At present, many scholars have done a lot of studies on the early warning systems, emergency control systems, and environmental risk analysis and response systems. These studies have played an important role in accident treatment and evaluation (Tang et al. 2015), water quality and risk assessments (Grifoll et al. 2011; Shi et al. 2017), risk prediction and analysis (Tang et al. 2016) and reducing the hazards of sudden water pollution accidents in recent years. For example, a real-time rapid emergency control model was proposed to cope with sudden water pollution accidents (Xu et al. 2017). An emergency response system was established to properly and proactively deal with safety incidents (Duan & He 2015). A simple conceptual model was developed to support local authorities making rapid technical decisions. (Rebelo et al. 2014). These systems have provided beneficial support for early warning and regulation of pollution accidents. But, further analysis of these systems showed that many of these systems still have several limitations. Specifically, in the study of emergency control, the systems rarely focused on fast optimization; and mainly concentrated on qualitative research, rather than quantitative studies. For example, in 2011, an oil event spill occurred in the Qiantang River, which is the source of drinking water for several cities in Zhejiang Province. The emergency team just determined the pollution scope through sampling analysis and then took measures to deal with it (Hou et al. 2013).

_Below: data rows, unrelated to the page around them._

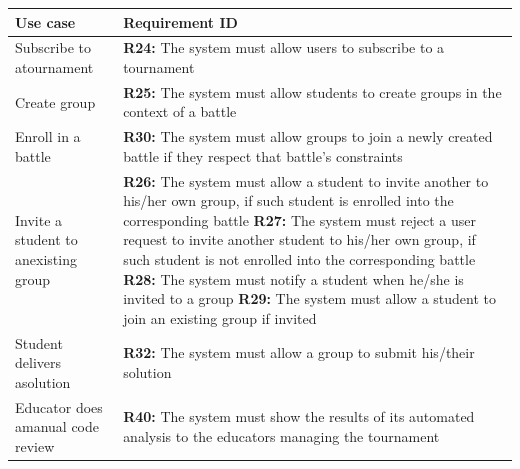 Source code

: \documentclass[../RASD.tex]{subfiles}
\begin{document}
    \begin{table}[h!]
        \begin{center}
            \begin{tabular}{|m{10em}|m{30em}|}
            \hline
            \rowcolor{UCMappingFirstRow}
            \textbf{Use case} & \textbf{Requirement ID}\\
            \hline
            Subscribe to a\newline tournament \cellcolor{UCMappingFirstColumn}& \textbf{R24:} The system must allow users to subscribe to a tournament\cellcolor{UCMappingSecondColumn}\\
            \hline
            Create group \cellcolor{UCMappingFirstColumn}& \textbf{R25:} The system must allow students to create groups in the context of a battle\cellcolor{UCMappingSecondColumn}\\
            \hline
            Enroll in a battle \cellcolor{UCMappingFirstColumn}& \textbf{R30:} The system must allow groups to join a newly created battle if they respect that
            battle's constraints\cellcolor{UCMappingSecondColumn}\\
            \hline
            Invite a student to an\newline existing group \cellcolor{UCMappingFirstColumn}& \textbf{R26:} The system must allow a student to invite another to his/her own group, if such student is enrolled into the corresponding battle\cellcolor{UCMappingSecondColumn}\newline
            \textbf{R27:} The system must reject a user request to invite another student to his/her own group, if such student is not enrolled into the corresponding battle\cellcolor{UCMappingSecondColumn}\newline
            \textbf{R28:} The system must notify a student when he/she is invited to a group\cellcolor{UCMappingSecondColumn}\newline
            \textbf{R29:} The system must allow a student to join an existing group if invited\cellcolor{UCMappingSecondColumn}\\
            \hline
            Student delivers a\newline solution \cellcolor{UCMappingFirstColumn} & \textbf{R32:} The system must allow a group to submit his/their solution\cellcolor{UCMappingSecondColumn}\\
            \hline
            Educator does a\newline manual code review \cellcolor{UCMappingFirstColumn}& \textbf{R40:} The system must show the results of its automated analysis to the educators managing the tournament\cellcolor{UCMappingSecondColumn}\newline

\end{tabular}
\end{center}
\end{table}
\end{document}
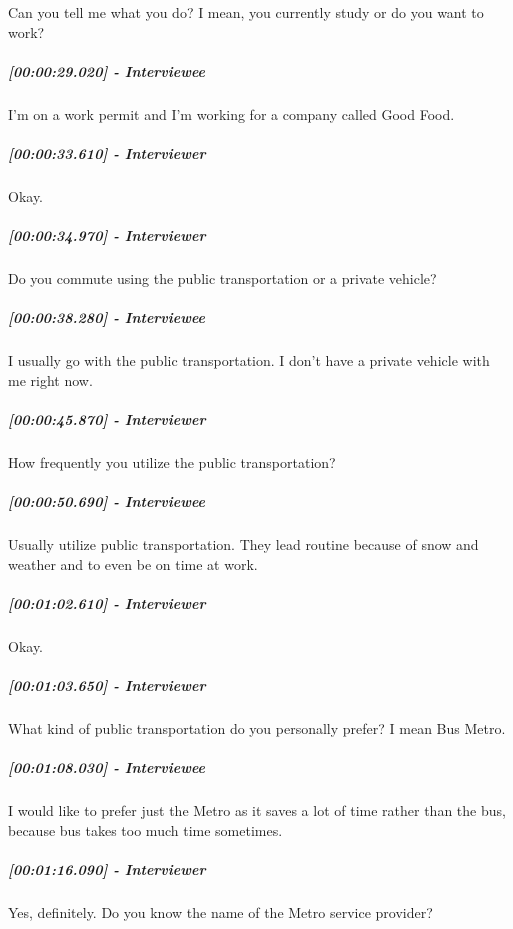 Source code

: \documentclass[a4paper,12pt]{article}
\begin{document}
Can you tell me what you do? I mean, you currently study or do you want
to work?

\hypertarget{interviewee-2}{%
\subparagraph{{[}00:00:29.020{]} - Interviewee}\label{interviewee-2}}

I'm on a work permit and I'm working for a company called Good Food.

\hypertarget{interviewer-3}{%
\subparagraph{{[}00:00:33.610{]} - Interviewer}\label{interviewer-3}}

Okay.

\hypertarget{interviewer-4}{%
\subparagraph{{[}00:00:34.970{]} - Interviewer}\label{interviewer-4}}

Do you commute using the public transportation or a private vehicle?

\hypertarget{interviewee-3}{%
\subparagraph{{[}00:00:38.280{]} - Interviewee}\label{interviewee-3}}

I usually go with the public transportation. I don't have a private
vehicle with me right now.

\hypertarget{interviewer-5}{%
\subparagraph{{[}00:00:45.870{]} - Interviewer}\label{interviewer-5}}

How frequently you utilize the public transportation?

\hypertarget{interviewee-4}{%
\subparagraph{{[}00:00:50.690{]} - Interviewee}\label{interviewee-4}}

Usually utilize public transportation. They lead routine because of snow
and weather and to even be on time at work.

\hypertarget{interviewer-6}{%
\subparagraph{{[}00:01:02.610{]} - Interviewer}\label{interviewer-6}}

Okay.

\hypertarget{interviewer-7}{%
\subparagraph{{[}00:01:03.650{]} - Interviewer}\label{interviewer-7}}

What kind of public transportation do you personally prefer? I mean Bus
Metro.

\hypertarget{interviewee-5}{%
\subparagraph{{[}00:01:08.030{]} - Interviewee}\label{interviewee-5}}

I would like to prefer just the Metro as it saves a lot of time rather
than the bus, because bus takes too much time sometimes.

\hypertarget{interviewer-8}{%
\subparagraph{{[}00:01:16.090{]} - Interviewer}\label{interviewer-8}}

Yes, definitely. Do you know the name of the Metro service provider?
\end{document}
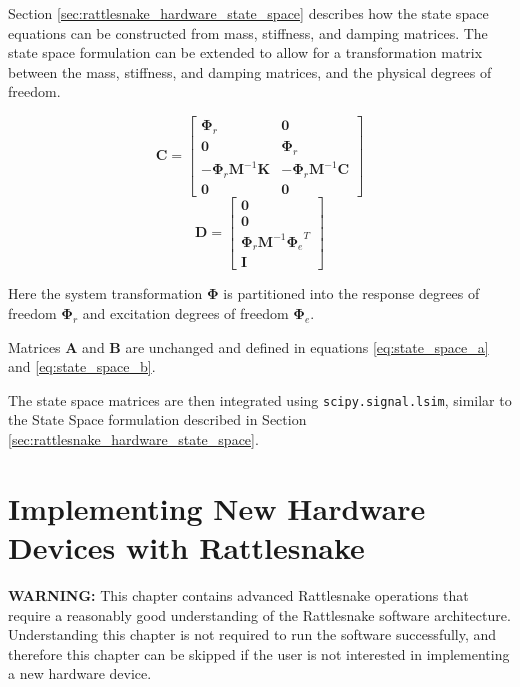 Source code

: \documentclass[pdf,12pt,report]{SANDreport}
\newcommand{\inlineCode}{\lstinline[basicstyle=\bfseries\ttfamily]}
\begin{document}
    Section \ref{sec:rattlesnake_hardware_state_space} describes how the state space equations can be constructed from mass, stiffness, and damping matrices.  The state space formulation can be extended to allow for a transformation matrix between the mass, stiffness, and damping matrices, and the physical degrees of freedom.
    
    \begin{equation}\label{eq:state_space_c_w_transform}
        \mathbf{C} = \begin{bmatrix}
            \mathbf{\Phi}_r & \mathbf{0} \\
            \mathbf{0} & \mathbf{\Phi}_r \\
            -\mathbf{\Phi}_r\mathbf{M}^{-1}\mathbf{K} & -\mathbf{\Phi}_r\mathbf{M}^{-1}\mathbf{C} \\
            \mathbf{0} & \mathbf{0}
        \end{bmatrix}
    \end{equation}
    \begin{equation}\label{eq:state_space_d_w_transform}
        \mathbf{D} = \begin{bmatrix}
            \mathbf{0} \\\mathbf{0} \\ \mathbf{\Phi}_r\mathbf{M}^{-1}{\mathbf{\Phi}_e}^T \\ \mathbf{I}
        \end{bmatrix}
    \end{equation}

    Here the system transformation $\mathbf{\Phi}$ is partitioned into the response degrees of freedom $\mathbf{\Phi}_r$ and excitation degrees of freedom $\mathbf{\Phi}_e$.
    
    Matrices $\mathbf{A}$ and $\mathbf{B}$ are unchanged and defined in equations \eqref{eq:state_space_a} and \eqref{eq:state_space_b}.
    
    The state space matrices are then integrated using \inlineCode{scipy.signal.lsim}, similar to the State Space formulation described in Section \ref{sec:rattlesnake_hardware_state_space}.
    
    \chapter{Implementing New Hardware Devices with Rattlesnake}\label{sec:rattlesnake_hardware_implementation}
    \textbf{WARNING:} This chapter contains advanced Rattlesnake operations that require a reasonably good understanding of the Rattlesnake software architecture.  Understanding this chapter is not required to run the software successfully, and therefore this chapter can be skipped if the user is not interested in implementing a new hardware device.
    
\end{document}

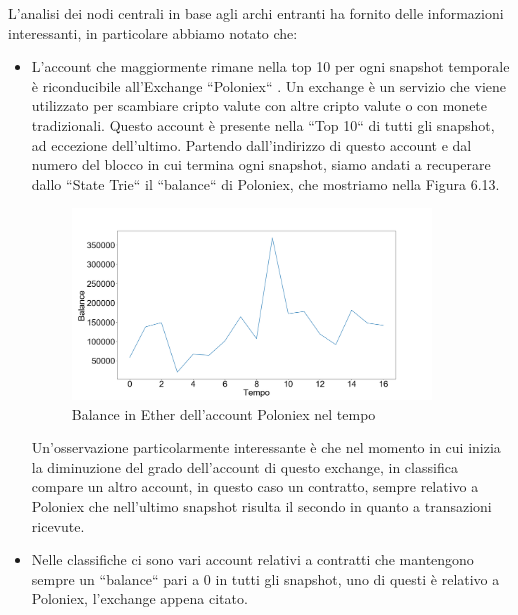 \documentclass[12pt]{report}
\begin{document}
L'analisi dei nodi centrali in base agli archi entranti ha fornito delle informazioni interessanti, in particolare abbiamo notato che:
\begin{itemize}
    \item L'account che maggiormente rimane nella top 10 per ogni snapshot temporale è riconducibile all'Exchange ``Poloniex`` \cite{Poloniex}.
    Un exchange è un servizio che viene utilizzato per scambiare cripto valute con altre cripto valute o con monete tradizionali.
    Questo account è presente nella ``Top 10`` di tutti gli snapshot, ad eccezione dell'ultimo.
    Partendo dall'indirizzo di questo account e dal numero del blocco in cui termina ogni snapshot, siamo andati a recuperare dallo ``State Trie`` il ``balance`` di Poloniex, che mostriamo nella Figura 6.13.
    \begin{figure}[H]
    \centering\includegraphics[width=0.9\textwidth]{Poloniex1.png}
    \caption{Balance in Ether dell'account Poloniex nel tempo}
    \end{figure}
    
    Un'osservazione particolarmente interessante è che nel momento in cui inizia la diminuzione del grado dell'account di questo exchange, in classifica compare un altro account, in questo caso un contratto, sempre relativo a Poloniex che nell'ultimo snapshot risulta il secondo in quanto a transazioni ricevute.
    
    \item Nelle classifiche ci sono vari account relativi a contratti che mantengono sempre un ``balance`` pari a 0 in tutti gli snapshot, uno di questi è relativo a Poloniex, l'exchange appena citato.
    

\end{itemize}
\end{document}
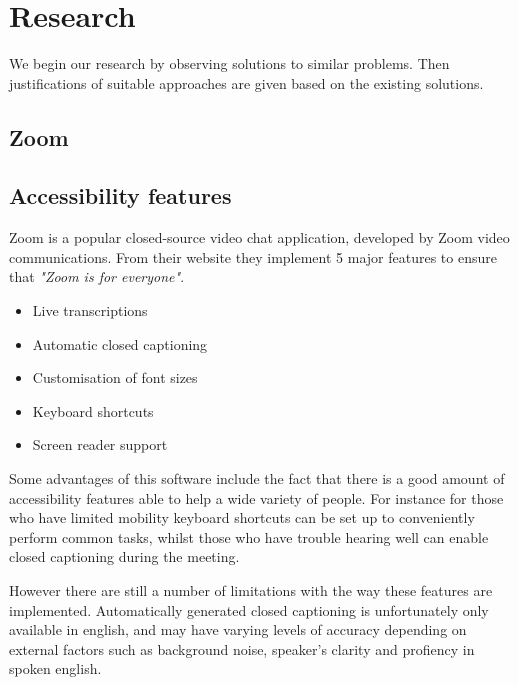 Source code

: \section{Research}
\label{sec:research}


We begin our research by observing solutions to similar 
problems. Then justifications of suitable approaches are given
based on the existing solutions.

\subsection{Zoom}

\subsection*{Accessibility features}

Zoom is a popular closed-source video chat application,
developed by Zoom video communications. From their website 
\cite{zoom} they implement 5 major features to ensure that 
\textit{"Zoom is for everyone"}. 

\begin{itemize}
  \item Live transcriptions
  \item Automatic closed captioning
  \item Customisation of font sizes
  \item Keyboard shortcuts
  \item Screen reader support
\end{itemize}

Some advantages of this software include the fact that there
is a good amount of accessibility features able to help a wide
variety of people. For instance for those who have limited 
mobility keyboard shortcuts can be set up to conveniently 
perform common tasks, whilst those who have trouble hearing
well can enable closed captioning during the meeting.

\vspace{0.2cm}

However there are still a number of limitations with the way 
these features are implemented. Automatically generated 
closed captioning is unfortunately only available in english,
and may have varying levels of accuracy depending on external
factors such as background noise, speaker's clarity and 
profiency in spoken english.

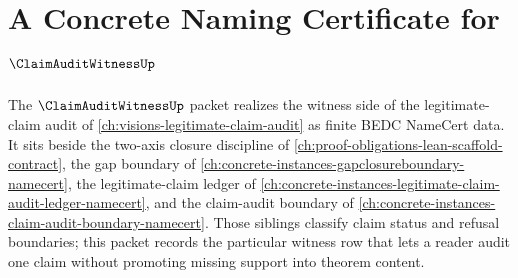 \chapter{A Concrete Naming Certificate for $\ClaimAuditWitnessUp$}
\label{ch:concrete-instances-claim-audit-witness-namecert}

The $\ClaimAuditWitnessUp$ packet realizes the witness side of the legitimate-claim audit of \autoref{ch:visions-legitimate-claim-audit} as finite BEDC NameCert data. It sits beside the two-axis closure discipline of \autoref{ch:proof-obligations-lean-scaffold-contract}, the gap boundary of \autoref{ch:concrete-instances-gapclosureboundary-namecert}, the legitimate-claim ledger of \autoref{ch:concrete-instances-legitimate-claim-audit-ledger-namecert}, and the claim-audit boundary of \autoref{ch:concrete-instances-claim-audit-boundary-namecert}. Those siblings classify claim status and refusal boundaries; this packet records the particular witness row that lets a reader audit one claim without promoting missing support into theorem content.

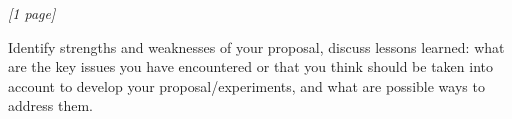 \textit{[1 page]}

\noindent
Identify strengths and weaknesses of your proposal, discuss lessons learned: what are the key issues you have encountered or that you think should be taken into account to develop your proposal/experiments, and what are possible ways to address them.  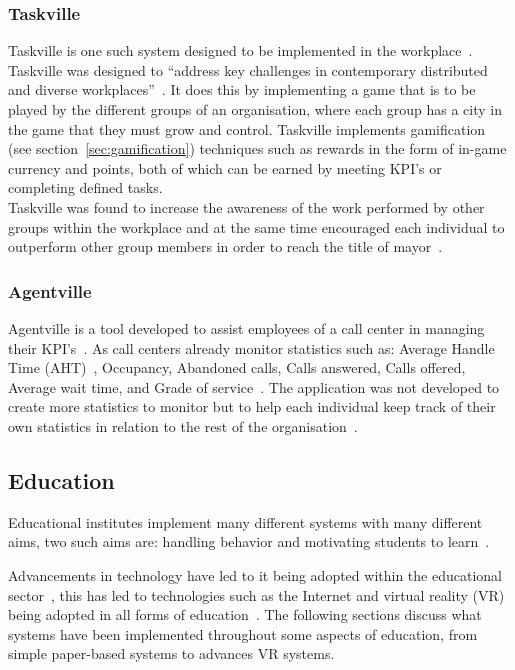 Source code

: \documentclass[a4paper,12pt]{article}
\begin{document}
\subsubsection{Taskville}\label{sec:taskville}
Taskville is one such system designed to be implemented in the workplace~\citep{taskville}. Taskville was designed to ``address key challenges in contemporary distributed and diverse workplaces''~\citep[p.~4]{taskville}. 
It does this by implementing a game that is to be played by the different groups of an organisation, where each group  has a city in the game that they must grow and control. Taskville implements gamification (see section~\ref{sec:gamification}) techniques such as rewards in the form of in-game currency and points, both of which can be earned by meeting KPI's or completing defined tasks.\\ Taskville was found to increase the awareness of the work performed by other groups within the workplace and at the same time encouraged each individual to outperform other group members in order to reach the title of mayor~\citep{taskville}.

\subsubsection{Agentville}\label{sec:agentville}
Agentville is a tool developed to assist employees of a call center in managing their KPI's~\citep{production-environments}. As call centers already monitor statistics such as: Average Handle Time (AHT)~\citep{production-environments},	Occupancy, Abandoned calls,	Calls answered,	Calls offered, Average wait time, and Grade of service~\citep{call-center}. The application was not developed to create more statistics to monitor but to help each individual keep track of their own statistics in relation to the rest of the organisation~\citep{production-environments}.

\subsection{Education}\label{sec:education}
Educational institutes implement many different systems with many different aims, two such aims are: handling behavior and motivating students to learn~\citep{deci_extrinsic_2001}.

\par
Advancements in technology have led to it being adopted within the educational sector~\citep{distance-education}, this has led to technologies such as the Internet and virtual reality (VR) being adopted in all forms of education~\citep{virtual-reality}.
The following sections discuss what systems have been implemented throughout some aspects of education, from simple paper-based systems to advances VR systems.
\end{document}
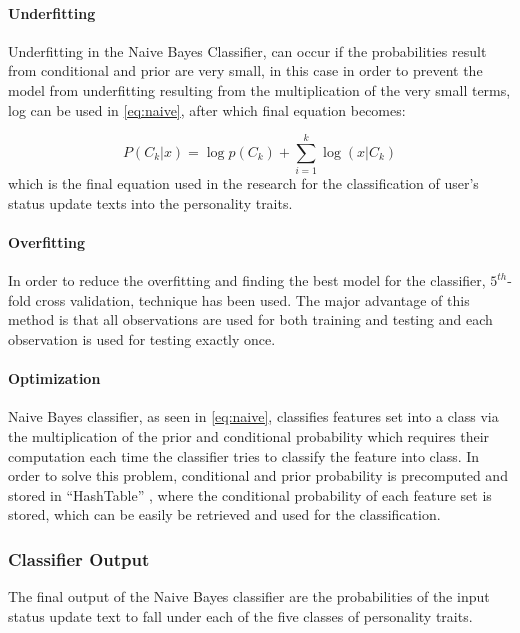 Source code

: \documentclass[journal]{IEEEtran}
\begin{document}
\paragraph{Underfitting}

Underfitting \cite{naive} in the Naive Bayes Classifier, can occur if the probabilities result from conditional and prior are very small, in this case in order to prevent the model from underfitting resulting from the multiplication of the very small terms, log can be used in \ref{eq:naive}, after which final equation becomes:

\begin{equation}
P(C_k|x) = \log p(C_k) + \sum_{i=1}^{k} \log(x|C_k)
\end{equation}
which is the final equation used in the research for the classification of user's status update texts into the personality traits.

\paragraph{Overfitting}

In order to reduce the overfitting and finding the best model for the classifier, $5^{th}$-fold cross validation, technique has been used. The major advantage of this method is that all observations are used for both training and testing and each observation is used for testing exactly once.

\paragraph{Optimization}

Naive Bayes classifier, as seen in \ref{eq:naive}, classifies features set into a class via the multiplication of the prior and conditional probability which requires their computation each time the classifier tries to classify the feature into class. In order to solve this problem, conditional and prior probability is precomputed and stored in ``HashTable'' \cite{naive}, where the conditional probability of each feature set is stored, which can be easily be retrieved and used for the classification.

\subsubsection{Classifier Output}
The final output of the Naive Bayes classifier are the probabilities of the input status update text to fall under each of the five classes of personality traits.
\end{document}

Due to the lack of an effective emergency control system for sudden water pollution accidents, the main purpose of this study is to establish a fast and optimal decision for emergency control of sudden water pollution accidents in LDWDP. This fast and optimal decision applies to sudden soluble water pollution accidents and sudden floating oil pollution accidents. Furthermore, the optimal decision is examined with a sudden water pollution accident that occurred in the Middle Route of the South-to-North Water Diversion Project(MR-SNWDP), China.
FRAMEWORK FOR FAST AND OPTIMAL DECISION
In this study, the proposed fast and optimal decision covers four stages, namely qualitative analysis, quantitative calculation, qualitative decision-making, and quantitative decision-making. The frame diagram of the fast and optimal decision is given in Figure 1.
Stage 1: qualitative analysis
Once a sudden water pollution accident happens, the pollutants are detected by monitoring systems; the number and position of monitoring points influence the detection time, and timely detection of accidents is crucial for optimal control. Dispatchers or decision-makers will alert about the accident and analyze the characteristics of the accident channel and the nature of pollutants according to the engineering parameters and the results from water quality monitoring points. The accident channel geometry and its hydraulic characteristics, degree of gate opening and pollutant types can then be determined. According to the accident information, the dispatchers or decision-makers can determine whether the gate should be closed or not. If the accident does not affect the water diversion project and water quality, the normal water transfer mode will be maintained. Otherwise, the degree of gate opening should be adjusted. A hydraulic sketch of the channels and the check gates is given in Figure 2.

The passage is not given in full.